Source records Start Marker

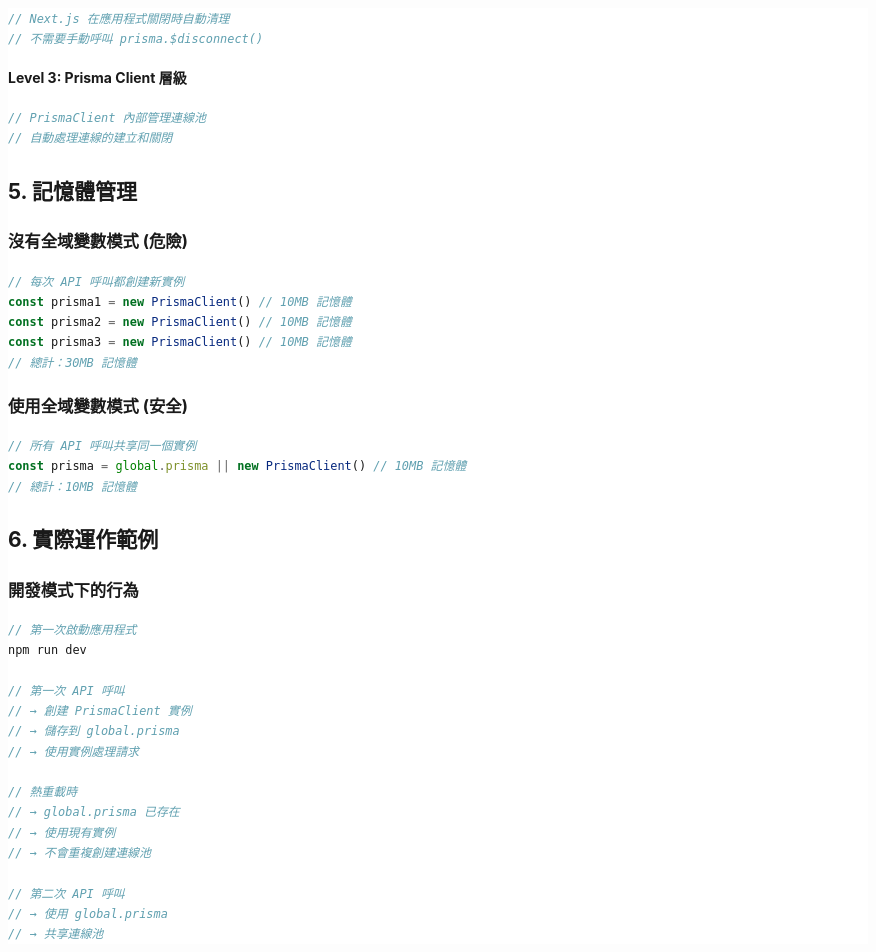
 ```javascript
// Next.js 在應用程式關閉時自動清理
// 不需要手動呼叫 prisma.$disconnect()
```

#### Level 3: Prisma Client 層級

```javascript
// PrismaClient 內部管理連線池
// 自動處理連線的建立和關閉
```

## 5. 記憶體管理

### 沒有全域變數模式 (危險)

```javascript
// 每次 API 呼叫都創建新實例
const prisma1 = new PrismaClient() // 10MB 記憶體
const prisma2 = new PrismaClient() // 10MB 記憶體
const prisma3 = new PrismaClient() // 10MB 記憶體
// 總計：30MB 記憶體
```

### 使用全域變數模式 (安全)

```javascript
// 所有 API 呼叫共享同一個實例
const prisma = global.prisma || new PrismaClient() // 10MB 記憶體
// 總計：10MB 記憶體
```

## 6. 實際運作範例

### 開發模式下的行為

```javascript
// 第一次啟動應用程式
npm run dev

// 第一次 API 呼叫
// → 創建 PrismaClient 實例
// → 儲存到 global.prisma
// → 使用實例處理請求

// 熱重載時
// → global.prisma 已存在
// → 使用現有實例
// → 不會重複創建連線池

// 第二次 API 呼叫
// → 使用 global.prisma
// → 共享連線池
```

Source records End Marker

What you should do: Please output the entries above exactly, leaving out every picture.

Written solution:
 ```javascript
// Next.js 在應用程式關閉時自動清理
// 不需要手動呼叫 prisma.$disconnect()
```

#### Level 3: Prisma Client 層級

```javascript
// PrismaClient 內部管理連線池
// 自動處理連線的建立和關閉
```

## 5. 記憶體管理

### 沒有全域變數模式 (危險)

```javascript
// 每次 API 呼叫都創建新實例
const prisma1 = new PrismaClient() // 10MB 記憶體
const prisma2 = new PrismaClient() // 10MB 記憶體
const prisma3 = new PrismaClient() // 10MB 記憶體
// 總計：30MB 記憶體
```

### 使用全域變數模式 (安全)

```javascript
// 所有 API 呼叫共享同一個實例
const prisma = global.prisma || new PrismaClient() // 10MB 記憶體
// 總計：10MB 記憶體
```

## 6. 實際運作範例

### 開發模式下的行為

```javascript
// 第一次啟動應用程式
npm run dev

// 第一次 API 呼叫
// → 創建 PrismaClient 實例
// → 儲存到 global.prisma
// → 使用實例處理請求

// 熱重載時
// → global.prisma 已存在
// → 使用現有實例
// → 不會重複創建連線池

// 第二次 API 呼叫
// → 使用 global.prisma
// → 共享連線池
```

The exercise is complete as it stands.